§ Task description: Check each line below for the word "empty", and copy those that have it.

[Dataset entries]
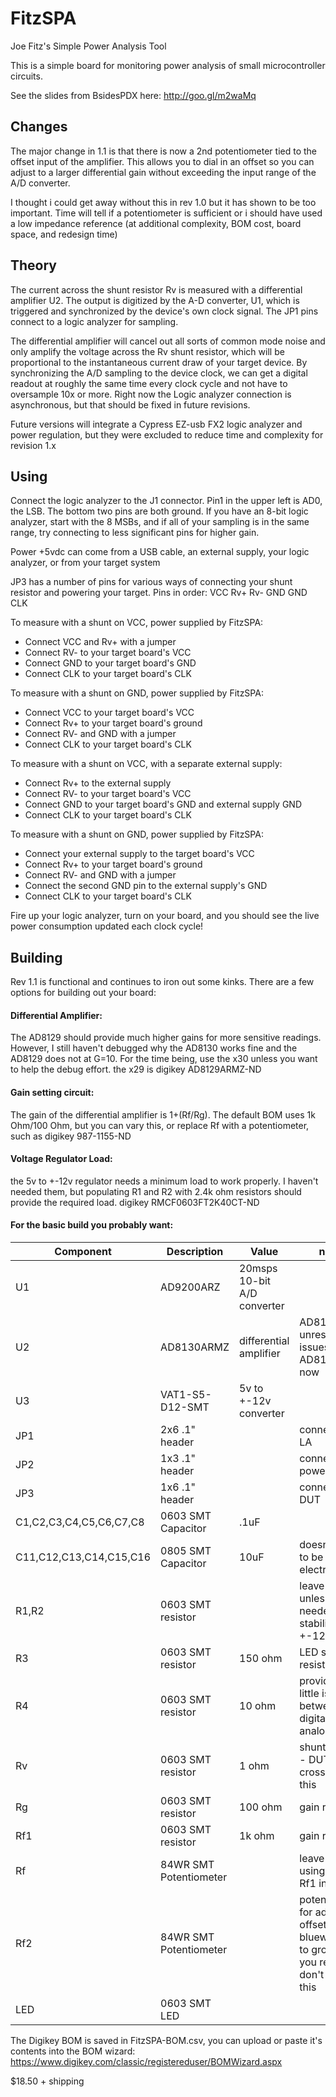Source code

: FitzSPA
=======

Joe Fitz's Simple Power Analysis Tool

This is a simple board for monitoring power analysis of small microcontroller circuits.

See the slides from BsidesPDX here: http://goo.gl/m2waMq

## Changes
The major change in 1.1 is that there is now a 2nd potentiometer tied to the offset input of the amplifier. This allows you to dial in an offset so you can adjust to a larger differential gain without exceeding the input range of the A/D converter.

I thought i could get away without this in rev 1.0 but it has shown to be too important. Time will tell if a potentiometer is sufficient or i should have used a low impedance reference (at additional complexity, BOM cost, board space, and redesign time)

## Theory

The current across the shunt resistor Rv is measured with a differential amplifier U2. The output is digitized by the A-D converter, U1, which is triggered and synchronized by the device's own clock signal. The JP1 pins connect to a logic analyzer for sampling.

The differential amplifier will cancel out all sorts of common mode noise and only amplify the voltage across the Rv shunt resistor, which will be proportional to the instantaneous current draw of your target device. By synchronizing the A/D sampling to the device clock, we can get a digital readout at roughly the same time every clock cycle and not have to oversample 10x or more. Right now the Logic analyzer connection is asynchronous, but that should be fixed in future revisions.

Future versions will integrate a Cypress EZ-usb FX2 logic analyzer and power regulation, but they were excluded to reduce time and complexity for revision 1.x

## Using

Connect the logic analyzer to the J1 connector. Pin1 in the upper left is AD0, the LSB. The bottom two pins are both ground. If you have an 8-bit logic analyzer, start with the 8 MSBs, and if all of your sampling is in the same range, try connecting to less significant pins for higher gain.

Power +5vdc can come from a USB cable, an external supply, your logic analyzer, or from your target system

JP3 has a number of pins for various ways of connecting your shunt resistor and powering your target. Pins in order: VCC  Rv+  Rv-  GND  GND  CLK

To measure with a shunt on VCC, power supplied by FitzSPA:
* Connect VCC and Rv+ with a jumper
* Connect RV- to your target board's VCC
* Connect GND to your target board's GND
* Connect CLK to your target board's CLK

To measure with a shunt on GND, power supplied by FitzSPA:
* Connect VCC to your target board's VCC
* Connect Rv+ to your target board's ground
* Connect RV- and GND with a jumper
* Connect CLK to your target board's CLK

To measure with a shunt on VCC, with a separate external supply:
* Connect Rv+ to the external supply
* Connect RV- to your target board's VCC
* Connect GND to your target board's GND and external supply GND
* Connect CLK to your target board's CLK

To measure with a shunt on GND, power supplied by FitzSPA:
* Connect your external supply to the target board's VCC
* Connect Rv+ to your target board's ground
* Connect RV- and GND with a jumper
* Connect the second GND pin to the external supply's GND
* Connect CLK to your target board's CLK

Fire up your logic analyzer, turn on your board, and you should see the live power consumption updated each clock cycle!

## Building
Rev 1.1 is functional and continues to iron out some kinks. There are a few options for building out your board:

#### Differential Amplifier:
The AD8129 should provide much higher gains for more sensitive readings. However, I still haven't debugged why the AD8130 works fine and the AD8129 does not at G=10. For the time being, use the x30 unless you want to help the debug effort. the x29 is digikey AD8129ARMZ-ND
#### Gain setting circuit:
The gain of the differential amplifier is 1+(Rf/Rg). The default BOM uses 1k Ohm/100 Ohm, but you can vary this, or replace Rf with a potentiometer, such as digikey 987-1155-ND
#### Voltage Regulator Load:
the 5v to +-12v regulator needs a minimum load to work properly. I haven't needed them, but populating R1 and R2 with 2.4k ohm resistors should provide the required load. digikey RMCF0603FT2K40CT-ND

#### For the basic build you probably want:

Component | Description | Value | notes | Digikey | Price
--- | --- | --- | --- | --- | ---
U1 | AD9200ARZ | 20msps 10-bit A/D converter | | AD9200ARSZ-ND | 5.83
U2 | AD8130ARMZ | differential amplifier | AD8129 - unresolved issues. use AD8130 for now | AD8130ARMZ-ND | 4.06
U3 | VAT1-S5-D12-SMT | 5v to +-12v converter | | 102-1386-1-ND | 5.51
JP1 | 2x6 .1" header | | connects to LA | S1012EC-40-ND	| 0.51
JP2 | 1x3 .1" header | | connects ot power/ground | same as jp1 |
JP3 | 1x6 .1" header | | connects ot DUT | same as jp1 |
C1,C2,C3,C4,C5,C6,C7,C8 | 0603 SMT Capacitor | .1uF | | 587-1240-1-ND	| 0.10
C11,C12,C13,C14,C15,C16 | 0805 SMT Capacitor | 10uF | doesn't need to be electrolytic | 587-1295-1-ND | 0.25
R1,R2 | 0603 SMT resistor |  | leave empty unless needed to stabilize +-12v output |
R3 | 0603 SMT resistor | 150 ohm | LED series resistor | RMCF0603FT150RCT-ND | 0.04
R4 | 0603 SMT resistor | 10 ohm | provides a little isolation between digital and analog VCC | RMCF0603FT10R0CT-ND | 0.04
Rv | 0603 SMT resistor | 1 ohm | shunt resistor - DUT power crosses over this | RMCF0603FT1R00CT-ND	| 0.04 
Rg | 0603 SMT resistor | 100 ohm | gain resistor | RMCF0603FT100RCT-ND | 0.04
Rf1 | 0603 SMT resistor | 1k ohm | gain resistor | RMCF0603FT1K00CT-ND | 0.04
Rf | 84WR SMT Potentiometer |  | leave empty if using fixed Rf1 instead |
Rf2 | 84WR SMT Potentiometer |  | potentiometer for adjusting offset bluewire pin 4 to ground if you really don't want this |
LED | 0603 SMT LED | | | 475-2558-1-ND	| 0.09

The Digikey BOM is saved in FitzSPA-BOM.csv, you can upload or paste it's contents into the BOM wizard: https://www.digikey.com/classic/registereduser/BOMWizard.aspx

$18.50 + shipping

§ Exercise response:
R1,R2 | 0603 SMT resistor |  | leave empty unless needed to stabilize +-12v output |
Rf | 84WR SMT Potentiometer |  | leave empty if using fixed Rf1 instead |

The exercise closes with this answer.